As of the balance sheet date (31 December 20×1), the exchange rate was CZK 25/EUR.

In June 20×2, the receivable was settled, using the exchange rate of CZK 24/EUR.

VAT is not considered for the sake of simplification.

How will these operations be accounted for and in which amounts?

The options disclosed above demonstrate the context as well as advantages and disadvantages:

  • The demanding and time-intensive character of individual provisions against receivables for tax purposes;
  • In reality, this relates not only to a provision and a payment covering two periods but frequently, it also involves a long history of the whole list of receivables affected by various movements in exchange rates, partial payments, etc.;
  • Furthermore, one has to consider the time requirements for recording and monitoring receivables from sales, or other types of receivables (such as related-party receivables);
  • An individually-recorded foreign exchange gain or loss on a provision may be simply disregarded in preparing a cash flow statement as an adjustment reflecting non-cash transactions;
  • It is strenuous (yet not impossible) to keep a close eye on an accurate allocation of the foreign exchange gain or loss upon the recognition of a provision, its update and subsequent release; and
  • Book-keeping has an inherent control mechanism as regards balance sheet account 391 and profit and loss account 55x which cannot be used in option B.

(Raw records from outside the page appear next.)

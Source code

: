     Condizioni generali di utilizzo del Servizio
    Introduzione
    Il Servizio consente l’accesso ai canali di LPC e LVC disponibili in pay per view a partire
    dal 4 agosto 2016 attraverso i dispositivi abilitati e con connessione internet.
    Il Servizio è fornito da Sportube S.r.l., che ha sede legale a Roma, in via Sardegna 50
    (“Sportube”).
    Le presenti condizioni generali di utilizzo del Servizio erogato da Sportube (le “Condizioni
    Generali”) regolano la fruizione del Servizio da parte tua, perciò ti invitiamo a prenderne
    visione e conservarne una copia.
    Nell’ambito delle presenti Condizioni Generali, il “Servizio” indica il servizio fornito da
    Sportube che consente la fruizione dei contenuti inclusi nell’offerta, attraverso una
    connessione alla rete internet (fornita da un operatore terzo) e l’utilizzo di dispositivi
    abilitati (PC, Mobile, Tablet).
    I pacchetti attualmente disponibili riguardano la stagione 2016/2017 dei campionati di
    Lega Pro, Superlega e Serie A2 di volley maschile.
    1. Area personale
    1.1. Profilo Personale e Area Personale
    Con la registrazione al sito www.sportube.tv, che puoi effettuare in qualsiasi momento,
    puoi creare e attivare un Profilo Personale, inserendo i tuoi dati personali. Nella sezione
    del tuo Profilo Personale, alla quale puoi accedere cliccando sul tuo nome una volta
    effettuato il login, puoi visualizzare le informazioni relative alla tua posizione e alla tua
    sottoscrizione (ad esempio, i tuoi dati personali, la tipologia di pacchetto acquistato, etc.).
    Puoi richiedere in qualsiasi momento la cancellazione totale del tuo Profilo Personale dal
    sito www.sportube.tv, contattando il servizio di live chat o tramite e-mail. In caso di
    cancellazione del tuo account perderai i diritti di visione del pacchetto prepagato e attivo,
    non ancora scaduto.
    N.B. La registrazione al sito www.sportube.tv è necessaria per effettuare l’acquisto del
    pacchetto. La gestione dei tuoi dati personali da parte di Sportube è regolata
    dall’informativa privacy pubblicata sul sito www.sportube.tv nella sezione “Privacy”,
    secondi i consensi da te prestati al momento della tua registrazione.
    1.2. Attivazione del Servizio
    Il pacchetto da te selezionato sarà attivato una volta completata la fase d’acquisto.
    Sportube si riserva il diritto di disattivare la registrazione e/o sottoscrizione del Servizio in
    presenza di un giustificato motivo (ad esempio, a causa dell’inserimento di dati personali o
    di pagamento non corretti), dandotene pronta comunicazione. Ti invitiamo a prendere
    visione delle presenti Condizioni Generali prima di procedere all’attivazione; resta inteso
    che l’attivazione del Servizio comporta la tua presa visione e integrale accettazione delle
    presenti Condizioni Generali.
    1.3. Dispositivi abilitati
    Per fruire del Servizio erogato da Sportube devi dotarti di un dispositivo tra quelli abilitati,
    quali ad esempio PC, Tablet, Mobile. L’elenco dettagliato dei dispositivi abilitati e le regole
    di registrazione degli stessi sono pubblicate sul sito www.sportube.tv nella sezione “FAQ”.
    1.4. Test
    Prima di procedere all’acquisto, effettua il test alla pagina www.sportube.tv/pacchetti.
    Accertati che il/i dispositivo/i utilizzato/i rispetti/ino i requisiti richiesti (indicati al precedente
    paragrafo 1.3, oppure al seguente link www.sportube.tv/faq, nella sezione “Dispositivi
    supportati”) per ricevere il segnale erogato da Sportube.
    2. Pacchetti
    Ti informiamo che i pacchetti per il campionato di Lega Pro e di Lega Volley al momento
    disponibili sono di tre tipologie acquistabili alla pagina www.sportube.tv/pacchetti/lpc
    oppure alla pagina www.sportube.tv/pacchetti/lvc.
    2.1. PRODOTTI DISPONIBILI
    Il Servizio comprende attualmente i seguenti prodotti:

There is no clear conclusion in practice as to which course of action is correct. We can see pros and cons of both options.

  • Which of the above options do you use?
  • Is your approach formalised in internal policies?
  • Do you use software for the selected approach to updates, including the remeasurement of provisions?
  • Do you disclose the selected approach in the notes to the financial statements in the event that the impact is material?

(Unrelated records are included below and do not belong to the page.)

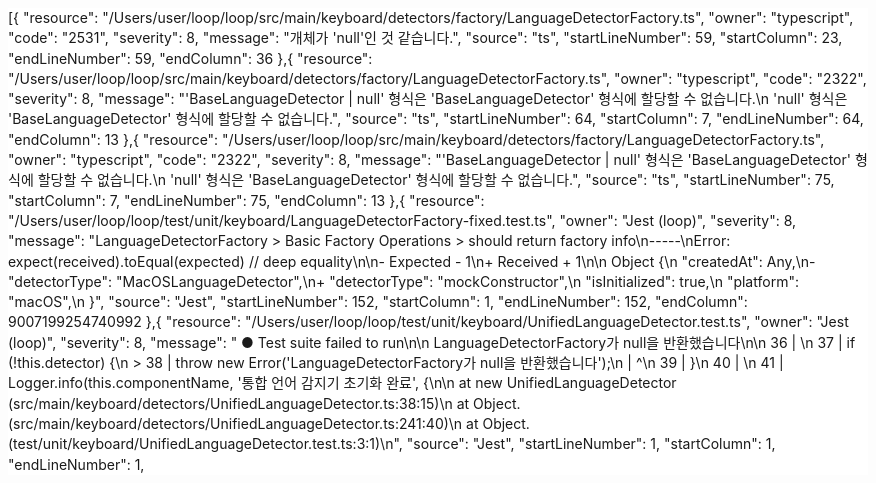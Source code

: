 [{
	"resource": "/Users/user/loop/loop/src/main/keyboard/detectors/factory/LanguageDetectorFactory.ts",
	"owner": "typescript",
	"code": "2531",
	"severity": 8,
	"message": "개체가 'null'인 것 같습니다.",
	"source": "ts",
	"startLineNumber": 59,
	"startColumn": 23,
	"endLineNumber": 59,
	"endColumn": 36
},{
	"resource": "/Users/user/loop/loop/src/main/keyboard/detectors/factory/LanguageDetectorFactory.ts",
	"owner": "typescript",
	"code": "2322",
	"severity": 8,
	"message": "'BaseLanguageDetector | null' 형식은 'BaseLanguageDetector' 형식에 할당할 수 없습니다.\n  'null' 형식은 'BaseLanguageDetector' 형식에 할당할 수 없습니다.",
	"source": "ts",
	"startLineNumber": 64,
	"startColumn": 7,
	"endLineNumber": 64,
	"endColumn": 13
},{
	"resource": "/Users/user/loop/loop/src/main/keyboard/detectors/factory/LanguageDetectorFactory.ts",
	"owner": "typescript",
	"code": "2322",
	"severity": 8,
	"message": "'BaseLanguageDetector | null' 형식은 'BaseLanguageDetector' 형식에 할당할 수 없습니다.\n  'null' 형식은 'BaseLanguageDetector' 형식에 할당할 수 없습니다.",
	"source": "ts",
	"startLineNumber": 75,
	"startColumn": 7,
	"endLineNumber": 75,
	"endColumn": 13
},{
	"resource": "/Users/user/loop/loop/test/unit/keyboard/LanguageDetectorFactory-fixed.test.ts",
	"owner": "Jest (loop)",
	"severity": 8,
	"message": "LanguageDetectorFactory > Basic Factory Operations > should return factory info\n-----\nError: expect(received).toEqual(expected) // deep equality\n\n- Expected  - 1\n+ Received  + 1\n\n  Object {\n    \"createdAt\": Any<Date>,\n-   \"detectorType\": \"MacOSLanguageDetector\",\n+   \"detectorType\": \"mockConstructor\",\n    \"isInitialized\": true,\n    \"platform\": \"macOS\",\n  }",
	"source": "Jest",
	"startLineNumber": 152,
	"startColumn": 1,
	"endLineNumber": 152,
	"endColumn": 9007199254740992
},{
	"resource": "/Users/user/loop/loop/test/unit/keyboard/UnifiedLanguageDetector.test.ts",
	"owner": "Jest (loop)",
	"severity": 8,
	"message": "  ● Test suite failed to run\n\n    LanguageDetectorFactory가 null을 반환했습니다\n\n      36 |       \n      37 |       if (!this.detector) {\n    > 38 |         throw new Error('LanguageDetectorFactory가 null을 반환했습니다');\n         |               ^\n      39 |       }\n      40 |       \n      41 |       Logger.info(this.componentName, '통합 언어 감지기 초기화 완료', {\n\n      at new UnifiedLanguageDetector (src/main/keyboard/detectors/UnifiedLanguageDetector.ts:38:15)\n      at Object.<anonymous> (src/main/keyboard/detectors/UnifiedLanguageDetector.ts:241:40)\n      at Object.<anonymous> (test/unit/keyboard/UnifiedLanguageDetector.test.ts:3:1)\n",
	"source": "Jest",
	"startLineNumber": 1,
	"startColumn": 1,
	"endLineNumber": 1,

Remeasurement of accruals/deferrals and estimated items

Remeasurement of temporary assets and labilities must also be considered. Pursuant to Interpretation of the National Accounting Council I-37 “Accruals/Deferrals and Foreign Currencies”, all temporary accounts that are a receivable or payable by nature have to be remeasured as of the balance sheet date. This means that as of the balance sheet date, account balances presented in item ‘Accrued income’ or ‘Estimated receivables’ and account balances in item ‘Accrued expenses’ or ‘Estimated payables’ have to be remeasured. Contrarily, the remeasurement of account balances in items ‘Deferred expenses’ (usually including comprehensive expenses) or ‘Deferred income’ would be inaccurate as cash flows have already been realised and these items are no longer exposed to any foreign exchange risk. In a wider context, reserves as an instrument for accrual accounting represent an item that will result in future cash outflow, i.e. is exposed to a foreign exchange risk, which is why it should be remeasured using the exchange rate as of the balance sheet date if the reserves concerned are settled in a foreign currency.

On-going remeasurement during the reporting period

As part of closing operations, it is necessary to ensure that foreign exchange remeasurement makes sense and does not cause any ungrounded overstatement of the movements on expense and income accounts. Typically, remeasurement made on a monthly basis during the year without cancelling the previous remeasurement may overstate the movements. In extreme cases, if there is no year-on-year change in closing exchange rates and the exchange rate was increasing in the first half of the year and decreasing in the latter half, the remeasured item should not result in any movements on the accounts of foreign exchange gains or losses. In practice, this inaccuracy is often caused by the setup of the accounting software.

This topic should not be underestimated; for example, foreign exchange gains are included in turnover for the purpose of categorising entities…

Foreign exchange gains or losses entail a great many problems. We recommend paying close attention to the closing processes concerning remeasurement, set up specific course of action in internal policies and minimise the risk of future issues arising from an incorrect remeasurement of assets and liabilities, including the risk of tax sanctions.